主人公に対する世間と周囲からの視線が描かれています。
そんな視線を向けられている自分に落ち込むどころか、お似合いだと感じてしまっている。
辻褄が合わない物事で自分を作り上げ、誰しもが見れば嫌な気分になるような人間へと成り下がります。
それは人々にとって考えられないことかもしれません。
しかしながら、主人公にとってはそうすることが自分の使命のように感じています。
そうしないと他に何も無いのです。
自分より人の幸せを
或いはいつか 誰かのためになり どんな仕事も熟せたらいいなって
身を焦がした 切ない思い出に 繋がれて不自由なのに あの子は笑っていた
出典: 徒花の涙/作詞:針原翼(はりーP) 作曲:針原翼(はりーP)
一見は誰かに尽くして周囲から好かれるような事をしたいと思っているように感じます。
しかし、これまでの主人公の心情から察するに、ここで述べられていることはそうではありません。
歌詞の一行目で描かれていることはまさに「イエスマン」とも比喩できるのです。
自分の体裁がどうなろうとも、何を被ろうとも、誰かがそれで生きられるならそれで良いといっています。

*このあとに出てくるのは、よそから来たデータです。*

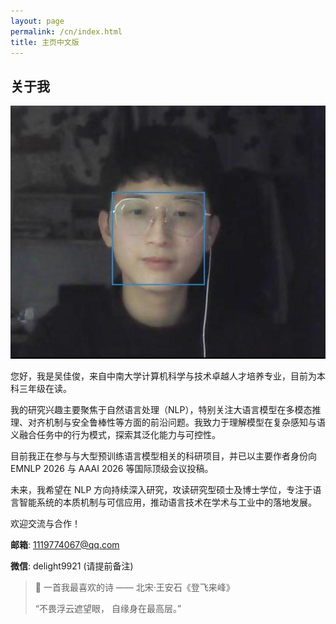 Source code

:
 ```yaml
---
layout: page
permalink: /cn/index.html
title: 主页中文版
---
```


## 关于我

<img src="/images/jiajunwu.jpg" class="floatpic">

您好，我是吴佳俊，来自中南大学计算机科学与技术卓越人才培养专业，目前为本科三年级在读。

我的研究兴趣主要聚焦于自然语言处理（NLP），特别关注大语言模型在多模态推理、对齐机制与安全鲁棒性等方面的前沿问题。我致力于理解模型在复杂感知与语义融合任务中的行为模式，探索其泛化能力与可控性。

目前我正在参与与大型预训练语言模型相关的科研项目，并已以主要作者身份向 EMNLP 2026 与 AAAI 2026 等国际顶级会议投稿。

未来，我希望在 NLP 方向持续深入研究，攻读研究型硕士及博士学位，专注于语言智能系统的本质机制与可信应用，推动语言技术在学术与工业中的落地发展。

欢迎交流与合作！

**邮箱**: 1119774067@qq.com

**微信**: delight9921 (请提前备注)


> 📖 一首我最喜欢的诗 —— 北宋·王安石《登飞来峰》
> 
>“不畏浮云遮望眼， 自缘身在最高层。”
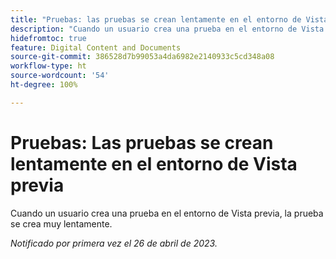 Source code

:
 ```yaml
---
title: "Pruebas: las pruebas se crean lentamente en el entorno de Vista previa"
description: "Cuando un usuario crea una prueba en el entorno de Vista previa, la prueba se crea muy lentamente."
hidefromtoc: true
feature: Digital Content and Documents
source-git-commit: 386528d7b99053a4da6982e2140933c5cd348a08
workflow-type: ht
source-wordcount: '54'
ht-degree: 100%

---
```



# Pruebas: Las pruebas se crean lentamente en el entorno de Vista previa

<!--This article is by request. Article is on WF and WFP TOCs-->

Cuando un usuario crea una prueba en el entorno de Vista previa, la prueba se crea muy lentamente.

_Notificado por primera vez el 26 de abril de 2023._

そんな主人公は過去の出来事が重い鎖のように心に錆びついています。
それでも笑っているのは、僅か星屑のような希望だとしても心に残っているから。
絶望的な状況でも、こうして生きているのはまだ無意識にでもどこかに期待を抱いているからなのです。
願ったのは笑い合える日々だけ
誰にも汚されていない 真実の愛を 求めて生き抜く心が
歩けば 水をかけられるような 枯れた世界だろう
つらいのはもう 慣れっこだって 変えられないことを知ってる
無力なままで 笑いあえる日々 それだけがあなたへ許すなら 耐え抜いてみせて
出典: 徒花の涙/作詞:針原翼(はりーP) 作曲:針原翼(はりーP)
この世界を水一つないような荒れ果てた土地へと比喩しています。
仮にただ一つ真っ当な愛を求めて生を全うしたとする。
そうしても、決して潤うことは無いと掲げるほどに荒んだ世の中だといっています。
そんな中で主人公が描いたのはただ自然と笑って生きている自分の姿なのです。
何度も世界への苦言を呈して変化を望んできました。
しかしながらもう気づいているようにそう簡単には変わることの無いこの日々。
あの絶望の渦の最中にいた主人公がただ笑える毎日を思い描いているのです。
それは決してポジティブに変化したわけではなく、沈み切った故の最終的な結論。
人間の5大感情の一つである「笑い」がどれほど人間に必要なのかが痛いほどに伝わります。
死と隣り合わせの日々からの脱却
生きるか死ぬかの瀬戸際
常世と現世の境目に落ちて 天と地の狭間で宙ぶらりだろう
お願い あなたは 暗闇に挑む人 眼差しを向ける先に 光を探せる人
出典: 徒花の涙/作詞:針原翼(はりーP) 作曲:針原翼(はりーP)
歌詞の一行目で謳われているのは、死と生の間で葛藤し続けている主人公の姿。
まさにサーカスの綱渡りのようにどっちに転ぶも自分次第の状況なのです。
そんな中で決して戻ってこれない方へは行かないでと手を取るようなメッセージ。
これは私たちに諭すようにも感じられますが、主人公の心の言葉とも解釈出来ます。
少しずつ光が差し始める
いつか あなたの 近くで 泣いている 誰かがいるとしたら
きっと 僕たちの 涙も その海に流れつく
濡れた頬に 温もりの傘をさして 雨を凌ごうよ
決して迷わない 朝が来る 苦しみの向こう側に
出典: 徒花の涙/作詞:針原翼(はりーP) 作曲:針原翼(はりーP)
きっとこの惨状にあるのは自分だけではないといっています。
海が出来るほどに数多の涙が流れているのです。
人と人との繋がりで毎日降りしきる感情の雨から身を守る。
止まない雨は無いという言葉があるように、いつか待ちわびた晴天がやってきます。
その日に向かってただひたすらに進み続ける。
前半の歌詞と比較すると徐々に心に光が差し始めた主人公の心情が魅力的です。